• _Problem requirements_: Could you copy exactly the lines below from the one with "对了下半年燃煤市场供不应求、" to the one with "# Part 3 - C2 Panel", inclusive, leaving out any pictures?

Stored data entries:
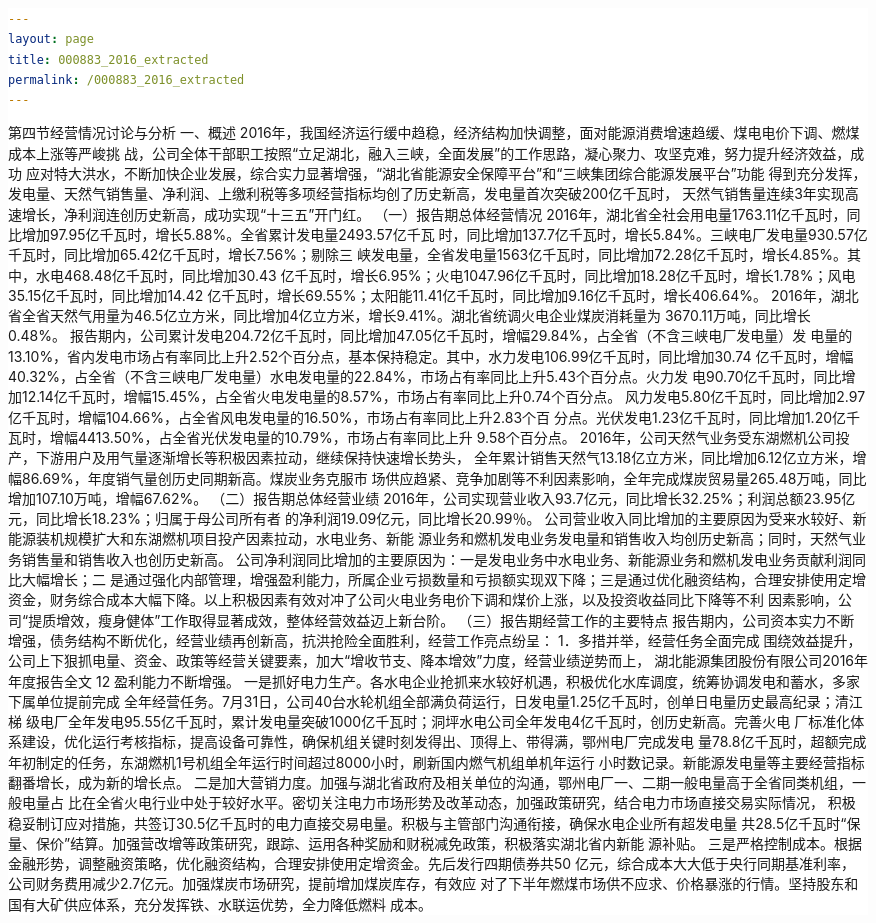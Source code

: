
 ```yaml
---
layout: page
title: 000883_2016_extracted
permalink: /000883_2016_extracted
---
```


第四节经营情况讨论与分析
一、概述
2016年，我国经济运行缓中趋稳，经济结构加快调整，面对能源消费增速趋缓、煤电电价下调、燃煤成本上涨等严峻挑
战，公司全体干部职工按照“立足湖北，融入三峡，全面发展”的工作思路，凝心聚力、攻坚克难，努力提升经济效益，成功
应对特大洪水，不断加快企业发展，综合实力显著增强，“湖北省能源安全保障平台”和“三峡集团综合能源发展平台”功能
得到充分发挥，发电量、天然气销售量、净利润、上缴利税等多项经营指标均创了历史新高，发电量首次突破200亿千瓦时，
天然气销售量连续3年实现高速增长，净利润连创历史新高，成功实现“十三五”开门红。
（一）报告期总体经营情况
2016年，湖北省全社会用电量1763.11亿千瓦时，同比增加97.95亿千瓦时，增长5.88%。全省累计发电量2493.57亿千瓦
时，同比增加137.7亿千瓦时，增长5.84%。三峡电厂发电量930.57亿千瓦时，同比增加65.42亿千瓦时，增长7.56%；剔除三
峡发电量，全省发电量1563亿千瓦时，同比增加72.28亿千瓦时，增长4.85%。其中，水电468.48亿千瓦时，同比增加30.43
亿千瓦时，增长6.95%；火电1047.96亿千瓦时，同比增加18.28亿千瓦时，增长1.78%；风电35.15亿千瓦时，同比增加14.42
亿千瓦时，增长69.55%；太阳能11.41亿千瓦时，同比增加9.16亿千瓦时，增长406.64%。
2016年，湖北省全省天然气用量为46.5亿立方米，同比增加4亿立方米，增长9.41%。湖北省统调火电企业煤炭消耗量为
3670.11万吨，同比增长0.48%。
报告期内，公司累计发电204.72亿千瓦时，同比增加47.05亿千瓦时，增幅29.84%，占全省（不含三峡电厂发电量）发
电量的13.10%，省内发电市场占有率同比上升2.52个百分点，基本保持稳定。其中，水力发电106.99亿千瓦时，同比增加30.74
亿千瓦时，增幅40.32%，占全省（不含三峡电厂发电量）水电发电量的22.84%，市场占有率同比上升5.43个百分点。火力发
电90.70亿千瓦时，同比增加12.14亿千瓦时，增幅15.45%，占全省火电发电量的8.57%，市场占有率同比上升0.74个百分点。
风力发电5.80亿千瓦时，同比增加2.97亿千瓦时，增幅104.66%，占全省风电发电量的16.50%，市场占有率同比上升2.83个百
分点。光伏发电1.23亿千瓦时，同比增加1.20亿千瓦时，增幅4413.50%，占全省光伏发电量的10.79%，市场占有率同比上升
9.58个百分点。
2016年，公司天然气业务受东湖燃机公司投产，下游用户及用气量逐渐增长等积极因素拉动，继续保持快速增长势头，
全年累计销售天然气13.18亿立方米，同比增加6.12亿立方米，增幅86.69%，年度销气量创历史同期新高。煤炭业务克服市
场供应趋紧、竞争加剧等不利因素影响，全年完成煤炭贸易量265.48万吨，同比增加107.10万吨，增幅67.62%。
（二）报告期总体经营业绩
2016年，公司实现营业收入93.7亿元，同比增长32.25%；利润总额23.95亿元，同比增长18.23%；归属于母公司所有者
的净利润19.09亿元，同比增长20.99％。
公司营业收入同比增加的主要原因为受来水较好、新能源装机规模扩大和东湖燃机项目投产因素拉动，水电业务、新能
源业务和燃机发电业务发电量和销售收入均创历史新高；同时，天然气业务销售量和销售收入也创历史新高。
公司净利润同比增加的主要原因为：一是发电业务中水电业务、新能源业务和燃机发电业务贡献利润同比大幅增长；二
是通过强化内部管理，增强盈利能力，所属企业亏损数量和亏损额实现双下降；三是通过优化融资结构，合理安排使用定增
资金，财务综合成本大幅下降。以上积极因素有效对冲了公司火电业务电价下调和煤价上涨，以及投资收益同比下降等不利
因素影响，公司“提质增效，瘦身健体”工作取得显著成效，整体经营效益迈上新台阶。
（三）报告期经营工作的主要特点
报告期内，公司资本实力不断增强，债务结构不断优化，经营业绩再创新高，抗洪抢险全面胜利，经营工作亮点纷呈：
1．多措并举，经营任务全面完成
围绕效益提升，公司上下狠抓电量、资金、政策等经营关键要素，加大“增收节支、降本增效”力度，经营业绩逆势而上，
湖北能源集团股份有限公司2016年年度报告全文
12
盈利能力不断增强。
一是抓好电力生产。各水电企业抢抓来水较好机遇，积极优化水库调度，统筹协调发电和蓄水，多家下属单位提前完成
全年经营任务。7月31日，公司40台水轮机组全部满负荷运行，日发电量1.25亿千瓦时，创单日电量历史最高纪录；清江梯
级电厂全年发电95.55亿千瓦时，累计发电量突破1000亿千瓦时；洞坪水电公司全年发电4亿千瓦时，创历史新高。完善火电
厂标准化体系建设，优化运行考核指标，提高设备可靠性，确保机组关键时刻发得出、顶得上、带得满，鄂州电厂完成发电
量78.8亿千瓦时，超额完成年初制定的任务，东湖燃机1号机组全年运行时间超过8000小时，刷新国内燃气机组单机年运行
小时数记录。新能源发电量等主要经营指标翻番增长，成为新的增长点。
二是加大营销力度。加强与湖北省政府及相关单位的沟通，鄂州电厂一、二期一般电量高于全省同类机组，一般电量占
比在全省火电行业中处于较好水平。密切关注电力市场形势及改革动态，加强政策研究，结合电力市场直接交易实际情况，
积极稳妥制订应对措施，共签订30.5亿千瓦时的电力直接交易电量。积极与主管部门沟通衔接，确保水电企业所有超发电量
共28.5亿千瓦时“保量、保价”结算。加强营改增等政策研究，跟踪、运用各种奖励和财税减免政策，积极落实湖北省内新能
源补贴。
三是严格控制成本。根据金融形势，调整融资策略，优化融资结构，合理安排使用定增资金。先后发行四期债券共50
亿元，综合成本大大低于央行同期基准利率，公司财务费用减少2.7亿元。加强煤炭市场研究，提前增加煤炭库存，有效应
对了下半年燃煤市场供不应求、价格暴涨的行情。坚持股东和国有大矿供应体系，充分发挥铁、水联运优势，全力降低燃料
成本。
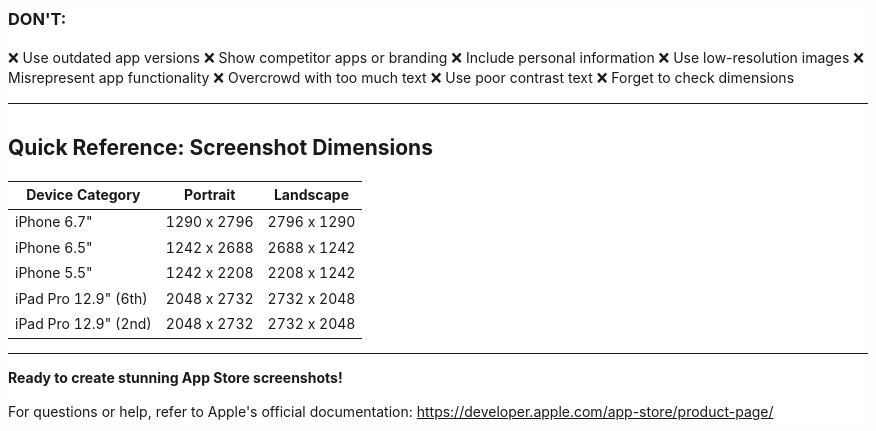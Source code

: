 ### DON'T:
❌ Use outdated app versions
❌ Show competitor apps or branding
❌ Include personal information
❌ Use low-resolution images
❌ Misrepresent app functionality
❌ Overcrowd with too much text
❌ Use poor contrast text
❌ Forget to check dimensions

---

## Quick Reference: Screenshot Dimensions

| Device Category | Portrait | Landscape |
|----------------|----------|-----------|
| iPhone 6.7" | 1290 x 2796 | 2796 x 1290 |
| iPhone 6.5" | 1242 x 2688 | 2688 x 1242 |
| iPhone 5.5" | 1242 x 2208 | 2208 x 1242 |
| iPad Pro 12.9" (6th) | 2048 x 2732 | 2732 x 2048 |
| iPad Pro 12.9" (2nd) | 2048 x 2732 | 2732 x 2048 |

---

**Ready to create stunning App Store screenshots!**

For questions or help, refer to Apple's official documentation:
https://developer.apple.com/app-store/product-page/

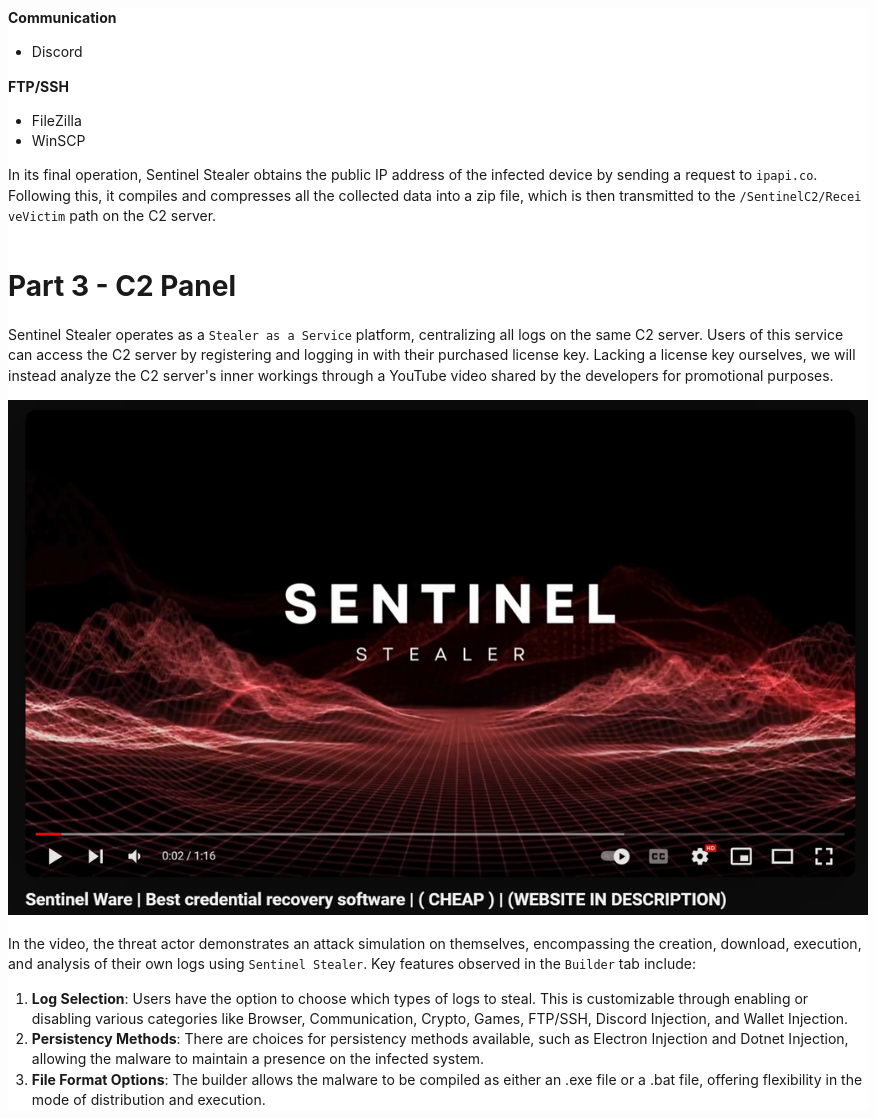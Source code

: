 **Communication**

- Discord

**FTP/SSH**

- FileZilla
- WinSCP

In its final operation, Sentinel Stealer obtains the public IP address of the infected device by sending a request to `ipapi.co`. Following this, it compiles and compresses all the collected data into a zip file, which is then transmitted to the `/SentinelC2/ReceiveVictim` path on the C2 server.

# Part 3 - C2 Panel

Sentinel Stealer operates as a `Stealer as a Service` platform, centralizing all logs on the same C2 server. Users of this service can access the C2 server by registering and logging in with their purchased license key. Lacking a license key ourselves, we will instead analyze the C2 server's inner workings through a YouTube video shared by the developers for promotional purposes.

![Untitled](/assets/img/sentinel/16.png)

In the video, the threat actor demonstrates an attack simulation on themselves, encompassing the creation, download, execution, and analysis of their own logs using `Sentinel Stealer`. Key features observed in the `Builder` tab include:

1. **Log Selection**: Users have the option to choose which types of logs to steal. This is customizable through enabling or disabling various categories like Browser, Communication, Crypto, Games, FTP/SSH, Discord Injection, and Wallet Injection.
2. **Persistency Methods**: There are choices for persistency methods available, such as Electron Injection and Dotnet Injection, allowing the malware to maintain a presence on the infected system.
3. **File Format Options**: The builder allows the malware to be compiled as either an .exe file or a .bat file, offering flexibility in the mode of distribution and execution.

• _The completed task_:
对了下半年燃煤市场供不应求、价格暴涨的行情。坚持股东和国有大矿供应体系，充分发挥铁、水联运优势，全力降低燃料
成本。
Source code

: ### DON'T:
❌ Use outdated app versions
❌ Show competitor apps or branding
❌ Include personal information
❌ Use low-resolution images
❌ Misrepresent app functionality
❌ Overcrowd with too much text
❌ Use poor contrast text
❌ Forget to check dimensions

---

## Quick Reference: Screenshot Dimensions

| Device Category | Portrait | Landscape |
|----------------|----------|-----------|
| iPhone 6.7" | 1290 x 2796 | 2796 x 1290 |
| iPhone 6.5" | 1242 x 2688 | 2688 x 1242 |
| iPhone 5.5" | 1242 x 2208 | 2208 x 1242 |
| iPad Pro 12.9" (6th) | 2048 x 2732 | 2732 x 2048 |
| iPad Pro 12.9" (2nd) | 2048 x 2732 | 2732 x 2048 |

---

**Ready to create stunning App Store screenshots!**

For questions or help, refer to Apple's official documentation:
https://developer.apple.com/app-store/product-page/

Source code

: **Communication**

- Discord

**FTP/SSH**

- FileZilla
- WinSCP

In its final operation, Sentinel Stealer obtains the public IP address of the infected device by sending a request to `ipapi.co`. Following this, it compiles and compresses all the collected data into a zip file, which is then transmitted to the `/SentinelC2/ReceiveVictim` path on the C2 server.

# Part 3 - C2 Panel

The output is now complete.